Wifi -- Free wifi with purchase at Ketchikan Charter boats right out front of the ship. Fairly fast and the coffee wasn't bad.
Free at the Juneau Public Library, after 11 am. It was slow once more people showed up to use it but it served my purposes well. I wrote my blog page every night and only posted when I was able to access free or reasonably priced wifi.
Wifi at the Starbucks near the Egan Center was very fast for the price of a coffee.
Wifi at McDonalds in Kodiak would have been good if they had not been down. McDonalds is easy to find, about 1.5 miles from the ship on level ground.
Sitka had free wifi all over town, courtesy of Radio Shack but the best place for access was in the library since it was also warm.
Next time I will purchase an internet package. I did all my blog pages offline and would not have needed too many minutes just to post them even at the slow speed on the ship.
General -- We enjoyed Icy Strait Point immensely. The display in the old cannery was well done, the shops had some unique Made in Alaska gifts and the people were very friendly. If you come here in the next couple of weeks, make sure you check out the native carving project. It is taking place in the grey metal building across the street from the Presbyterian church and the town shuttle drop and pick up area. It is not well marked but very worthwhile looking for. The carvers are working on a screen, house poles and totem poles for the tribal house to be placed at the entrance to Glacier Bay. The screen is pretty much finished and the house poles are being worked on. You can check out the website, too, on Facebook. Search for Glacier Bay National Park Tribal House project. The presentation was well thought out and very informative and when it was finished, the two carvers and a tour guide did the dance that will be used when the house screen is dedicated at Glacier Bay.
My least favorite port was Kodiak -- this would be a port for a tour. The ship is in on a Sunday and not much is doing. We did visit the Russian Orthodox church. Kodiak did have a free shuttle into town, on a school bus, but I am not sure were the drop and pick up points were.
The Mariners' Lunch was done in stages. My SIL and BIL who are two star mariners went for 11 am on the 22nd and we, who are one star, were invited for 1 pm on the same day, (last sea day). We enjoyed ourselves and met 3 other couples who were also having a great cruise.
The Yum Yum man has been available every night after dinner. In fact, if you dine on Deck 4 and Victor is the Yum Yum man, say hi to him from Madame Eva!! He will love it. He has taken us under his wing at breakfast and knows, not only our names, but also what we eat and drink.
As another cost cutting measure, the port pages that have been traditionally passed out at the gangway or left in the room each evening have been consolidated into an Explorer book that is in each cabin.
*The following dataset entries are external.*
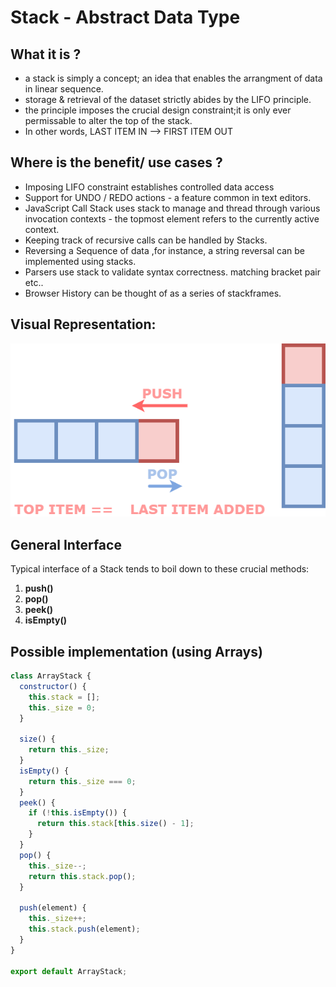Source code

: # Stack - Abstract Data Type 

## What it is ?

- a stack is simply a concept; an idea that enables the arrangment of data in linear sequence.
- storage & retrieval of the dataset strictly abides by the LIFO principle.
- the principle imposes  the crucial design constraint;it is only ever  permissable to alter the top of the stack. 
- In other words,    LAST ITEM IN --> FIRST ITEM OUT


## Where is the benefit/ use cases ?

- Imposing LIFO constraint establishes controlled data access
- Support for UNDO / REDO actions - a feature common in text editors. 
- JavaScript Call Stack uses stack to manage and thread through various invocation contexts  - the topmost element refers to the currently active context.
- Keeping track of recursive calls can be handled by Stacks.
- Reversing a Sequence of data ,for instance, a string reversal can be implemented using stacks. 
- Parsers use stack to validate syntax correctness. matching bracket pair etc.. 
- Browser History can be thought of as a series of stackframes. 

## Visual Representation:

 ![Stack Visual Depiction](images/Stack.png)




## General Interface 

Typical interface of a Stack tends to boil down to these crucial methods:
1. **push()**
2. **pop()**
3. **peek()**
4. **isEmpty()**


## Possible implementation (using **Arrays**)

```javascript
class ArrayStack {
  constructor() {
    this.stack = [];
    this._size = 0;
  }

  size() {
    return this._size;
  }
  isEmpty() {
    return this._size === 0;
  }
  peek() {
    if (!this.isEmpty()) {
      return this.stack[this.size() - 1];
    }
  }
  pop() {
    this._size--;
    return this.stack.pop();
  }

  push(element) {
    this._size++;
    this.stack.push(element);
  }
}

export default ArrayStack;
```
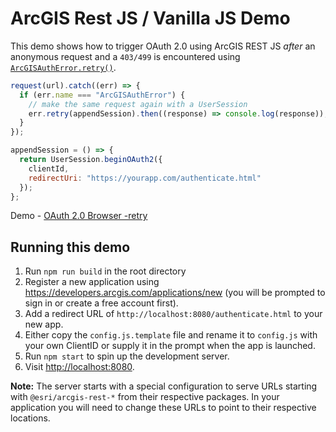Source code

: # ArcGIS Rest JS / Vanilla JS Demo

This demo shows how to trigger OAuth 2.0 using ArcGIS REST JS _after_ an anonymous request and a `403/499` is encountered using [`ArcGISAuthError.retry()`](https://esri.github.io/arcgis-rest-js/api/request/ArcGISAuthError/#retry-summary).

```js
request(url).catch((err) => {
  if (err.name === "ArcGISAuthError") {
    // make the same request again with a UserSession
    err.retry(appendSession).then((response) => console.log(response));
  }
});

appendSession = () => {
  return UserSession.beginOAuth2({
    clientId,
    redirectUri: "https://yourapp.com/authenticate.html"
  });
};
```

Demo - [OAuth 2.0 Browser -retry](https://github.com/Esri/arcgis-rest-js/tree/master/demos/oauth2-browser-retry)

## Running this demo

1. Run `npm run build` in the root directory
1. Register a new application using https://developers.arcgis.com/applications/new (you will be prompted to sign in or create a free account first).
1. Add a redirect URL of `http://localhost:8080/authenticate.html` to your new app.
1. Either copy the `config.js.template` file and rename it to `config.js` with your own ClientID or supply it in the prompt when the app is launched.
1. Run `npm start` to spin up the development server.
1. Visit [http://localhost:8080](http://localhost:8080).

**Note:** The server starts with a special configuration to serve URLs starting with `@esri/arcgis-rest-*` from their respective packages. In your application you will need to change these URLs to point to their respective locations.
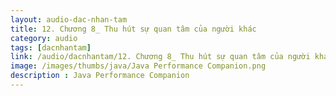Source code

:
 ```yaml
---
layout: audio-dac-nhan-tam
title: 12. Chương 8_ Thu hút sự quan tâm của người khác 
category: audio
tags: [dacnhantam]
link: /audio/dacnhantam/12. Chương 8_ Thu hút sự quan tâm của người khác.mp3 
image: /images/thumbs/java/Java Performance Companion.png
description : Java Performance Companion 
---
```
The front page lists the ports and the dress for each evening and then each port has at least one page devoted to it. I actually like this much better since you can plan ahead a port or two. I am sure this saves them a lot of paper and ink. We did get a page for Icy Strait, but I think they must have had some stock left for that since it was the only port where we got a separate page. This is a win for all, as far as I am concerned.
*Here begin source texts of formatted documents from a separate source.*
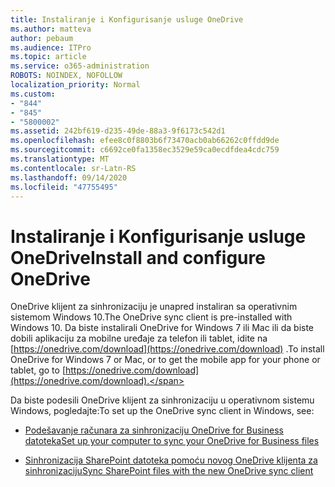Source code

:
 ```yaml
---
title: Instaliranje i Konfigurisanje usluge OneDrive
ms.author: matteva
author: pebaum
ms.audience: ITPro
ms.topic: article
ms.service: o365-administration
ROBOTS: NOINDEX, NOFOLLOW
localization_priority: Normal
ms.custom:
- "844"
- "845"
- "5800002"
ms.assetid: 242bf619-d235-49de-88a3-9f6173c542d1
ms.openlocfilehash: efee8c0f8803b6f73470acb0ab66262c0ffdd9de
ms.sourcegitcommit: c6692ce0fa1358ec3529e59ca0ecdfdea4cdc759
ms.translationtype: MT
ms.contentlocale: sr-Latn-RS
ms.lasthandoff: 09/14/2020
ms.locfileid: "47755495"
---
```

# <a name="install-and-configure-onedrive"></a><span data-ttu-id="f6264-102">Instaliranje i Konfigurisanje usluge OneDrive</span><span class="sxs-lookup"><span data-stu-id="f6264-102">Install and configure OneDrive</span></span>

<span data-ttu-id="f6264-103">OneDrive klijent za sinhronizaciju je unapred instaliran sa operativnim sistemom Windows 10.</span><span class="sxs-lookup"><span data-stu-id="f6264-103">The OneDrive sync client is pre-installed with Windows 10.</span></span> <span data-ttu-id="f6264-104">Da biste instalirali OneDrive for Windows 7 ili Mac ili da biste dobili aplikaciju za mobilne uređaje za telefon ili tablet, idite na [https://onedrive.com/download](https://onedrive.com/download) .</span><span class="sxs-lookup"><span data-stu-id="f6264-104">To install OneDrive for Windows 7 or Mac, or to get the mobile app for your phone or tablet, go to [https://onedrive.com/download](https://onedrive.com/download).</span></span>
  
<span data-ttu-id="f6264-105">Da biste podesili OneDrive klijent za sinhronizaciju u operativnom sistemu Windows, pogledajte:</span><span class="sxs-lookup"><span data-stu-id="f6264-105">To set up the OneDrive sync client in Windows, see:</span></span>
  
- [<span data-ttu-id="f6264-106">Podešavanje računara za sinhronizaciju OneDrive for Business datoteka</span><span class="sxs-lookup"><span data-stu-id="f6264-106">Set up your computer to sync your OneDrive for Business files</span></span>](https://go.microsoft.com/fwlink/?linkid=533375)

- [<span data-ttu-id="f6264-107">Sinhronizacija SharePoint datoteka pomoću novog OneDrive klijenta za sinhronizaciju</span><span class="sxs-lookup"><span data-stu-id="f6264-107">Sync SharePoint files with the new OneDrive sync client</span></span>](https://go.microsoft.com/fwlink/?linkid=871666)
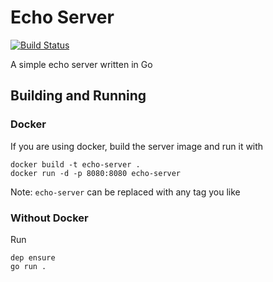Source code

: # Echo Server
[![Build Status](https://travis-ci.org/wez470/Rugby.svg?branch=master)](https://travis-ci.org/wez470/Rugby) 

A simple echo server written in Go

## Building and Running
### Docker
If you are using docker, build the server image and run it with
```
docker build -t echo-server .
docker run -d -p 8080:8080 echo-server
```
Note: `echo-server` can be replaced with any tag you like

###  Without Docker
Run
```
dep ensure
go run .
```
On the second last day, one section of the ship had problems with the toilets -- some pipes in the bowels (pardon the pun) of the ship started leaking. Captain Mercer acknowledge the issue in his noon message, explained what was going on and approximately when the staff expected the issue to be resolved. This was a bold move and from what I could tell, well received. Always better to know than to guess. Those cabins that were affected for several hours were sent a bottle of wine for their troubles. I nice gesture, I thought. In general, though, there were no issues with toilets or with air conditioning or heat, which we actually needed more than air!! Alaska after all!!